During Tuesday's midterm elections, Oregon voters decided on several significant local races and state measures.
Democrats gained a majority in the U.S. House. What that means.
Here are some of the major races, including links to the results.
Oregon voters have elected Democrat Kate Brown to serve her first full term as governor.
Brown defeated Republican challenger Knute Buehler, a lawmaker from Bend, who was seeking to become the first elected Republican governor of Oregon since Victor Atiyeh won the 1982 gubernatorial race.
Measure 102 is projected to pass. The measure will insert an exception into the Oregon Constitution that eases the way for local governments to issue bond measures that essentially help nongovernmental entities pay to build affordable housing.
Measure 103 is projected to fail.
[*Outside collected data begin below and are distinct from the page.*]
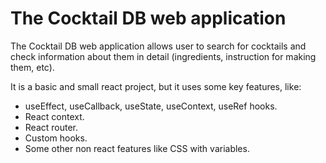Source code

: # The Cocktail DB web application

The Cocktail DB web application allows user to search for cocktails and check information about them in detail (ingredients, instruction for making them, etc).

It is a basic and small react project, but it uses some key features, like:
- useEffect, useCallback, useState, useContext, useRef hooks.
- React context.
- React router.
- Custom hooks.
- Some other non react features like CSS with variables.




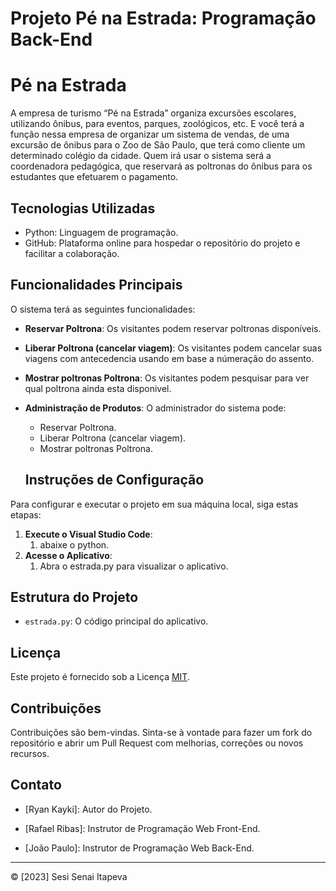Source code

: # Projeto Pé na Estrada: Programação Back-End

# Pé na Estrada
 A empresa de turismo “Pé na Estrada” organiza excursões escolares, utilizando
ônibus, para eventos, parques, zoológicos, etc.
E você terá a função nessa empresa de organizar um sistema de vendas, de uma
excursão de ônibus para o Zoo de São Paulo, que terá como cliente um
determinado colégio da cidade.
Quem irá usar o sistema será a coordenadora pedagógica, que
reservará as poltronas do ônibus para os estudantes que
efetuarem o pagamento.

## Tecnologias Utilizadas


- Python: Linguagem de programação.
- GitHub: Plataforma online para hospedar o repositório do projeto e facilitar a colaboração.

## Funcionalidades Principais


O sistema terá as seguintes funcionalidades:


- **Reservar Poltrona**: Os visitantes podem reservar poltronas disponíveis.


- **Liberar Poltrona (cancelar viagem)**: Os visitantes podem cancelar suas viagens com antecedencia usando em base a númeração do assento.


- **Mostrar poltronas Poltrona**: Os visitantes podem pesquisar para ver qual poltrona ainda esta disponivel.


- **Administração de Produtos**: O administrador do sistema pode:
  - Reservar Poltrona.
  - Liberar Poltrona (cancelar viagem).
  - Mostrar poltronas Poltrona.


  ## Instruções de Configuração


Para configurar e executar o projeto em sua máquina local, siga estas etapas:


1. **Execute o Visual Studio Code**:
    1. abaixe o python.
2. **Acesse o Aplicativo**:
   1. Abra o estrada.py para visualizar o aplicativo.


## Estrutura do Projeto


- `estrada.py`: O código principal do aplicativo.


## Licença


Este projeto é fornecido sob a Licença [MIT](LICENSE).


## Contribuições


Contribuições são bem-vindas. Sinta-se à vontade para fazer um fork do repositório e abrir um Pull Request com melhorias, correções ou novos recursos.


## Contato

- [Ryan Kayki]: Autor do Projeto.


- [Rafael Ribas]: Instrutor de Programação Web Front-End.


- [João Paulo]: Instrutor de Programação Web Back-End.


---


© [2023] Sesi Senai Itapeva




 
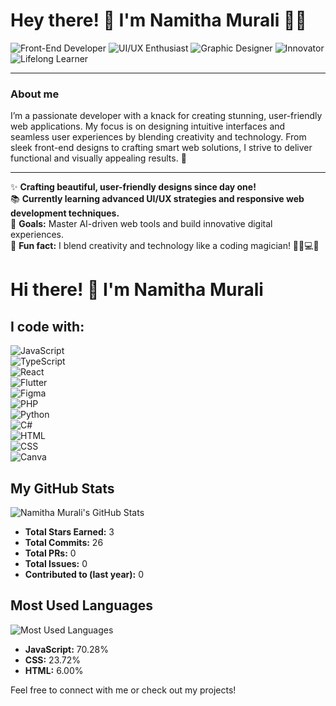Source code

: # Hey there! 👋 I'm Namitha Murali 👩‍💻

![Front-End Developer](https://img.shields.io/badge/-Front--End%20Developer-blue) ![UI/UX Enthusiast](https://img.shields.io/badge/-UI%2FUX%20Enthusiast-pink) ![Graphic Designer](https://img.shields.io/badge/-Graphic%20Designer-red) ![Innovator](https://img.shields.io/badge/-Innovator-red) ![Lifelong Learner](https://img.shields.io/badge/-Lifelong%20Learner-green)

---

### About me

I’m a passionate developer with a knack for creating stunning, user-friendly web applications. My focus is on designing intuitive interfaces and seamless user experiences by blending creativity and technology. From sleek front-end designs to crafting smart web solutions, I strive to deliver functional and visually appealing results. 🚀

---

✨ **Crafting beautiful, user-friendly designs since day one!**  
📚 **Currently learning advanced UI/UX strategies and responsive web development techniques.**  
🎯 **Goals:** Master AI-driven web tools and build innovative digital experiences.  
🎲 **Fun fact:** I blend creativity and technology like a coding magician! 🧙‍♀️💻✨
# Hi there! 👋 I'm Namitha Murali  

## I code with:  
![JavaScript](https://img.shields.io/badge/JavaScript-F7DF1E?style=flat-square&logo=javascript&logoColor=black)  
![TypeScript](https://img.shields.io/badge/TypeScript-007ACC?style=flat-square&logo=typescript&logoColor=white)  
![React](https://img.shields.io/badge/React-61DAFB?style=flat-square&logo=react&logoColor=black)  
![Flutter](https://img.shields.io/badge/Flutter-02569B?style=flat-square&logo=flutter&logoColor=white)  
![Figma](https://img.shields.io/badge/Figma-F24E1E?style=flat-square&logo=figma&logoColor=white)  
![PHP](https://img.shields.io/badge/PHP-777BB4?style=flat-square&logo=php&logoColor=white)  
![Python](https://img.shields.io/badge/Python-3776AB?style=flat-square&logo=python&logoColor=white)  
![C#](https://img.shields.io/badge/C%23-239120?style=flat-square&logo=csharp&logoColor=white)  
![HTML](https://img.shields.io/badge/HTML5-E34F26?style=flat-square&logo=html5&logoColor=white)  
![CSS](https://img.shields.io/badge/CSS3-1572B6?style=flat-square&logo=css3&logoColor=white)  
![Canva](https://img.shields.io/badge/Canva-00C4CC?style=flat-square&logo=canva&logoColor=white)  

## My GitHub Stats  
![Namitha Murali's GitHub Stats](https://github-readme-stats.vercel.app/api?username=yourusername&show_icons=true&theme=dark)  

- **Total Stars Earned:** 3  
- **Total Commits:** 26  
- **Total PRs:** 0  
- **Total Issues:** 0  
- **Contributed to (last year):** 0  

## Most Used Languages  
![Most Used Languages](https://github-readme-stats.vercel.app/api/top-langs/?username=yourusername&layout=compact&theme=dark)  

- **JavaScript:** 70.28%  
- **CSS:** 23.72%  
- **HTML:** 6.00%  

Feel free to connect with me or check out my projects!

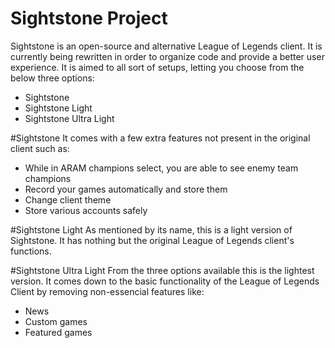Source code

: # Sightstone Project
Sightstone is an open-source and alternative League of Legends client. It is currently being rewritten in order to organize code and provide a better user experience. 
It is aimed to all sort of setups, letting you choose from the below three options:
  * Sightstone
  * Sightstone Light
  * Sightstone Ultra Light

#Sightstone
 It comes with a few extra features not present in the original client such as:
  * While in ARAM champions select, you are able to see enemy team champions
  * Record your games automatically and store them
  * Change client theme
  * Store various accounts safely

#Sightstone Light
As mentioned by its name, this is a light version of Sightstone. It has nothing but the original League of Legends client's functions.

#Sightstone Ultra Light
From the three options available this is the lightest version. It comes down to the basic functionality of the League of Legends Client by  removing non-essencial features like:
  * News
  * Custom games
  * Featured games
The measure would have changed Oregon’s constitution to prohibit food and most beverages from being taxed.
Measure 104 is projected to fail. It would have expand the current requirement that a three-fifths majority of the legislature is needed to approve bills that raise money.
Measure 105 is projected to fail, meaning Oregon's sanctuary state status remains in place. If passed, Measure 105 would have repealed Oregon’s law that limits how local law enforcement cooperates with federal authorities who are working to apprehend people in violation of immigration laws.
Measure 106 is projected to fail. The measure would have blocked public funding for abortions except when medically necessary.
Portland City Commissioner
Portland voters chose community organizer Jo Ann Hardesty to join the Portland city council.
Hardesty defeated Loretta Smith, and will be the first black woman to serve on the council, which now has a female majority.
Metro Measure 26-199: Affordable housing bond
Measure 26-199 is projected to pass. The measure calls for an affordable housing bond that would impact people living in Multnomah, Washington and Clackamas counties. The measure authorize nearly $653 million in general obligation bonds. The money will be used to build affordable housing for low-income residents and families, seniors, veterans, and people with disabilities. It also preserves the affordability of existing housing and buy land for more affordable housing. The measure will cost the average homeowner about $60 per year.
Washington 3rd Congressional District
After a day of waiting, Republican Jaime Herrera Beutler defeated Democrat Carolyn Long in Washington's 3rd Congressional District race.
Herrera Beutler was first elected to the district in 2010, and she won her last two elections with more than 60 percent of the vote. While Long, a political science professor at Washington State University's campus in Vancouver, challenged Herrera Beutler, the Associated Press called the race Wednesday night with Herrera Beutler receiving 53 percent of the vote. Long also conceded the race on Wednesday night.